|Version 61 (modified by 8 years ago) ( diff ),|
BluePrint: Social Media
Table of Contents
- GHC2013 Project Proposals
GHC2013 Project Proposals
There are two main project options. Have a look at both and see which piques your interest. We can split into two large teams, or select one project or the other for all. The projects are described at GHC2013 Social Media Projects.
The remainder of this page consists of general information and a collection of ideas. Given the short time of the GHC codeathon, it may be better to go straight to the proposed projects, and leave the rest of this page for later.
Social Media is playing a important role in Disaster and Emergency Management, for such things as:
- Sending warnings and emergency instructions to the public.
- Receiving help requests and incident reports from the public.
- Engaging with the public, encouraging preparedness, providing information.
- Detecting incidents not directly reported.
<Briefly describe the solution, e.g. start with a user story>
<Name existing solutions, e.g. in other applications>
- Create searches/filters of various social media feeds
- Simple hashtag search
- Machine learning algorithms(?)
- Ability to display these feeds on Dashboards
- Display on the map
- Trends over time
- Ability to track actions (tasks?) take in response to Social Media messages
- Measure Social Media Engagement
- Number of followers (+ trends over time)
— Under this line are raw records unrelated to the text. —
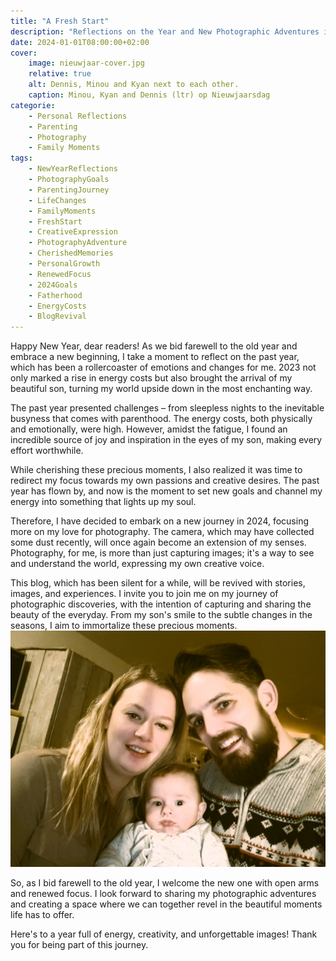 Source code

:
 ```yaml
---
title: "A Fresh Start"
description: "Reflections on the Year and New Photographic Adventures in 2024"
date: 2024-01-01T08:00:00+02:00
cover:
    image: nieuwjaar-cover.jpg
    relative: true
    alt: Dennis, Minou and Kyan next to each other.
    caption: Minou, Kyan and Dennis (ltr) op Nieuwjaarsdag
categorie:
    - Personal Reflections
    - Parenting
    - Photography
    - Family Moments
tags:
    - NewYearReflections
    - PhotographyGoals
    - ParentingJourney
    - LifeChanges
    - FamilyMoments
    - FreshStart
    - CreativeExpression
    - PhotographyAdventure
    - CherishedMemories
    - PersonalGrowth
    - RenewedFocus
    - 2024Goals
    - Fatherhood
    - EnergyCosts
    - BlogRevival
---
```

Happy New Year, dear readers! As we bid farewell to the old year and embrace a new beginning, I take a moment to reflect on the past year, which has been a rollercoaster of emotions and changes for me. 2023 not only marked a rise in energy costs but also brought the arrival of my beautiful son, turning my world upside down in the most enchanting way.

The past year presented challenges – from sleepless nights to the inevitable busyness that comes with parenthood. The energy costs, both physically and emotionally, were high. However, amidst the fatigue, I found an incredible source of joy and inspiration in the eyes of my son, making every effort worthwhile.

While cherishing these precious moments, I also realized it was time to redirect my focus towards my own passions and creative desires. The past year has flown by, and now is the moment to set new goals and channel my energy into something that lights up my soul.

Therefore, I have decided to embark on a new journey in 2024, focusing more on my love for photography. The camera, which may have collected some dust recently, will once again become an extension of my senses. Photography, for me, is more than just capturing images; it's a way to see and understand the world, expressing my own creative voice.

This blog, which has been silent for a while, will be revived with stories, images, and experiences. I invite you to join me on my journey of photographic discoveries, with the intention of capturing and sharing the beauty of the everyday. From my son's smile to the subtle changes in the seasons, I aim to immortalize these precious moments.
![Dennis and Minou with champain](nieuwjaar-001.jpg "Minou and Dennis (ltr)")

So, as I bid farewell to the old year, I welcome the new one with open arms and renewed focus. I look forward to sharing my photographic adventures and creating a space where we can together revel in the beautiful moments life has to offer.

Here's to a year full of energy, creativity, and unforgettable images! Thank you for being part of this journey.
- Number of Tweets (+ trends over time)
- Number of re-tweets / likes (+ trends over time)
- Share information from Sahana Eden on Social Media
- A user sharing it on their accounts
- Allow Sahana Eden to publish new information automatically to it's own account
EOC staff are overwhelmed - in the first phases of an emergency they can only act on big picture information (e.g. clusters of incidents) rather than individual incidents. Displaying a screenful of photos allows one to quickly get a good amount of information.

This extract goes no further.